Me presenté al nuevo “padre maestro” que me acogió perplejo.]
Aquello me seguía gustando. Cada
vez me acercaba más a mi ideal poético. Pasé la noche en la playa, entre coches
desvencijados. Me acomodé en un 850 color rata y esperé la salida del astro
rey. Todo se tiñó de rosa y entendí aquello de “aurora de rosáceos dedos”. Y porque lo entendí, pude pensarlo
después.
La sotana se la cedí a B. Bastaría
con “darle” un poco a la altura de la
cintura y quedaría como hecha “ex profeso”.
El ceñidor (¿) lo quemé. El humo salió negro como la brea. Y no ascendía. Se
quedaba horizontal, indicando ostensivamente que mi ofrenda no era aceptada por
la divinidad. Las hormigas y demás habitantes de la pura superficie, miraron
para arriba, vieron la negrura y se apresuraron.

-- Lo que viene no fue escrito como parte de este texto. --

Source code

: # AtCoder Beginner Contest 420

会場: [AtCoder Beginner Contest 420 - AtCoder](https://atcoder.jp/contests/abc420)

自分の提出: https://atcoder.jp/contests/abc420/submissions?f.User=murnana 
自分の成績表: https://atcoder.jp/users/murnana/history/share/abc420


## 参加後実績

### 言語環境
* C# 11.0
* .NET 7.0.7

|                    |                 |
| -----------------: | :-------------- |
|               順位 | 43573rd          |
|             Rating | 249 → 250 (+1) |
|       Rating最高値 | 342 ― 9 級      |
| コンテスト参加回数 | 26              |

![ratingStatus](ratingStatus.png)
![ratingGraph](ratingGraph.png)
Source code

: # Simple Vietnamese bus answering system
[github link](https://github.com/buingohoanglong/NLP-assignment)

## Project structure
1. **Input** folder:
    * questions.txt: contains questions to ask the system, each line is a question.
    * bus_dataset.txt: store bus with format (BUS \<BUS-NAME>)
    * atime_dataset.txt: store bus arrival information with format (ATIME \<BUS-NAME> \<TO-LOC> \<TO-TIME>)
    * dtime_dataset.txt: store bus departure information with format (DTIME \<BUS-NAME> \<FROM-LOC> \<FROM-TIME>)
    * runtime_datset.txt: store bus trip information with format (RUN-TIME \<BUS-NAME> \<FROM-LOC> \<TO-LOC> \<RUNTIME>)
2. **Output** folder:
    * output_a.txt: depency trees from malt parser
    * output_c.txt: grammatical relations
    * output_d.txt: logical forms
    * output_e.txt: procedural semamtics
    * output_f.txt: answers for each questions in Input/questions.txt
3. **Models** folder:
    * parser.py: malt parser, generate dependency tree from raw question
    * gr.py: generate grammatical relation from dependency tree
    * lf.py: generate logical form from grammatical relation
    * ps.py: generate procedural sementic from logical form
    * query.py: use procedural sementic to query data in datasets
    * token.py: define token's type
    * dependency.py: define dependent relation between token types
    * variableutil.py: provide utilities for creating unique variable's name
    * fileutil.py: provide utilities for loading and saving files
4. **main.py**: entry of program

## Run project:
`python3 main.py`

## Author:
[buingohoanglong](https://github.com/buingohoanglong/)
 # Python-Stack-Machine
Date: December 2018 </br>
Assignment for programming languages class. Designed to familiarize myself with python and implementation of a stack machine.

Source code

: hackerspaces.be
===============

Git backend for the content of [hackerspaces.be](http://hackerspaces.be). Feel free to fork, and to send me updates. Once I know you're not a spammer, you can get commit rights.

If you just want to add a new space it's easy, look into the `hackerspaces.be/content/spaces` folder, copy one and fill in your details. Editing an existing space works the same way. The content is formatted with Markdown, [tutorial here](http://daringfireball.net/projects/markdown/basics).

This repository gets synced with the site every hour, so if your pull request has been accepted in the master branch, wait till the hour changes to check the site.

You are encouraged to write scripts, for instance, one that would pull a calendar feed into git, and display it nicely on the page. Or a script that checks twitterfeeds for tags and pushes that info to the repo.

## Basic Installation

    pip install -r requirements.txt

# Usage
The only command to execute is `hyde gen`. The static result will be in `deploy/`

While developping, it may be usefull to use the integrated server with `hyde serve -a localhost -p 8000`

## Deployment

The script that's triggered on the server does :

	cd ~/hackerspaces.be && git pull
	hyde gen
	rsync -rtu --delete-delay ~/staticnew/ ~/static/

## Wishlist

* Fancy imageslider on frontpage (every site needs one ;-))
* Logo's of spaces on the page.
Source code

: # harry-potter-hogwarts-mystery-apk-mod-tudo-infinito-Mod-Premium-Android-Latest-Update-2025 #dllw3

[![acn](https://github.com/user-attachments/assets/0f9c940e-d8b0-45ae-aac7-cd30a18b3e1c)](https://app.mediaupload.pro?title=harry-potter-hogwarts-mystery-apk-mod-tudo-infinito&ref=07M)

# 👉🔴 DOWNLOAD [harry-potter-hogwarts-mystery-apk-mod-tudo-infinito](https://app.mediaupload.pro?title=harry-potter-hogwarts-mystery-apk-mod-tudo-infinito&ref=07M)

En el pueblo ya conocían a los “Beatles”
y a los “Rollins” e, incluso, a “¡Máquina!” Yo llevaba el disco de Chopin a
todos los guateques. Mi entrada en aquellos selectos grupos fue humilde, me
dediqué durante un tiempo prudencial a poner los discos. De vez en cuando
colaba al polaco. Los más curiosos se acercaban con precaución. Los más,
vociferaban improperios y me declaraban inútil. Eso no duró mucho. En unas semanas
se puso de manifiesto mi espíritu “maldito”
y mi notoriedad se extendió y enraizó (o al revés). Eché fama de poeta. Y las
chicas empezaron a tenerme en cuenta.
Después me enteré de que Chopin
moriría un 17 de octubre y se cerró un ciclo.